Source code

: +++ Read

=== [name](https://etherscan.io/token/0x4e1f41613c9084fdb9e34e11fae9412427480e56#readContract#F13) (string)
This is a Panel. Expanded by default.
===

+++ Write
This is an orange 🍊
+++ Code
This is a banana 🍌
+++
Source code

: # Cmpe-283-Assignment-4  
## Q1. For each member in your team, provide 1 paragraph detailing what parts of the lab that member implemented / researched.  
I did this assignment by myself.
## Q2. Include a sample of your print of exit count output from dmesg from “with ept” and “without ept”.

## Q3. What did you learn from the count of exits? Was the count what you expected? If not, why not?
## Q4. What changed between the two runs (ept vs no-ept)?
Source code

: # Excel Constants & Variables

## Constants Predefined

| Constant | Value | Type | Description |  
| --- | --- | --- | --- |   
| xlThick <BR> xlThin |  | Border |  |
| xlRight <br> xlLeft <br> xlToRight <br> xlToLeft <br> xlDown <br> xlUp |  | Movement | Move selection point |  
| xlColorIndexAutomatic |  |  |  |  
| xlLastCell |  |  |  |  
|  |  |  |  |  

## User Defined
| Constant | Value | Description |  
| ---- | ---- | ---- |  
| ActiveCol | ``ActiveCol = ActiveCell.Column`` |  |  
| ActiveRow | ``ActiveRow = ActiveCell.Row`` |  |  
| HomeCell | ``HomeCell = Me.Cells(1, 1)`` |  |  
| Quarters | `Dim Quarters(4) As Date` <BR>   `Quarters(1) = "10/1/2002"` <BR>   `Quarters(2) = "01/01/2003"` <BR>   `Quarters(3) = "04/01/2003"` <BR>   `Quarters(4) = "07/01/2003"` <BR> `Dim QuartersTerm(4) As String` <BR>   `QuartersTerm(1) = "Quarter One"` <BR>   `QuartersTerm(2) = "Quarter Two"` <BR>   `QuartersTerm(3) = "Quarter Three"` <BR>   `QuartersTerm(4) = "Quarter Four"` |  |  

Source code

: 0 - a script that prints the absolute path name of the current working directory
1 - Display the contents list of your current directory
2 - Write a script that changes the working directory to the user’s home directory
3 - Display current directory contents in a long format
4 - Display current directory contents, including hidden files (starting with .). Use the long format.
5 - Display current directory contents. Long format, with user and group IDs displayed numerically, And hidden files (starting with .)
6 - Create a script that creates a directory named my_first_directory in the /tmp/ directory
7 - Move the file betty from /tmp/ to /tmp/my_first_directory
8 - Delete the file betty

________

= Task objective =
Would you copy out all the entries above without changing a single character?

= Your response =
Source code

: +++ Read

=== [name](https://etherscan.io/token/0x4e1f41613c9084fdb9e34e11fae9412427480e56#readContract#F13) (string)
This is a Panel. Expanded by default.
===

+++ Write
This is an orange 🍊
+++ Code
This is a banana 🍌
+++
Source code

: # Cmpe-283-Assignment-4  
## Q1. For each member in your team, provide 1 paragraph detailing what parts of the lab that member implemented / researched.  
I did this assignment by myself.
## Q2. Include a sample of your print of exit count output from dmesg from “with ept” and “without ept”.

## Q3. What did you learn from the count of exits? Was the count what you expected? If not, why not?
## Q4. What changed between the two runs (ept vs no-ept)?
Source code

: # Excel Constants & Variables

## Constants Predefined

| Constant | Value | Type | Description |  
| --- | --- | --- | --- |   
| xlThick <BR> xlThin |  | Border |  |
| xlRight <br> xlLeft <br> xlToRight <br> xlToLeft <br> xlDown <br> xlUp |  | Movement | Move selection point |  
| xlColorIndexAutomatic |  |  |  |  
| xlLastCell |  |  |  |  
|  |  |  |  |  

## User Defined
| Constant | Value | Description |  
| ---- | ---- | ---- |  
| ActiveCol | ``ActiveCol = ActiveCell.Column`` |  |  
| ActiveRow | ``ActiveRow = ActiveCell.Row`` |  |  
| HomeCell | ``HomeCell = Me.Cells(1, 1)`` |  |  
| Quarters | `Dim Quarters(4) As Date` <BR>   `Quarters(1) = "10/1/2002"` <BR>   `Quarters(2) = "01/01/2003"` <BR>   `Quarters(3) = "04/01/2003"` <BR>   `Quarters(4) = "07/01/2003"` <BR> `Dim QuartersTerm(4) As String` <BR>   `QuartersTerm(1) = "Quarter One"` <BR>   `QuartersTerm(2) = "Quarter Two"` <BR>   `QuartersTerm(3) = "Quarter Three"` <BR>   `QuartersTerm(4) = "Quarter Four"` |  |  

Source code

: 0 - a script that prints the absolute path name of the current working directory
1 - Display the contents list of your current directory
2 - Write a script that changes the working directory to the user’s home directory
3 - Display current directory contents in a long format
4 - Display current directory contents, including hidden files (starting with .). Use the long format.
5 - Display current directory contents. Long format, with user and group IDs displayed numerically, And hidden files (starting with .)
6 - Create a script that creates a directory named my_first_directory in the /tmp/ directory
7 - Move the file betty from /tmp/ to /tmp/my_first_directory
8 - Delete the file betty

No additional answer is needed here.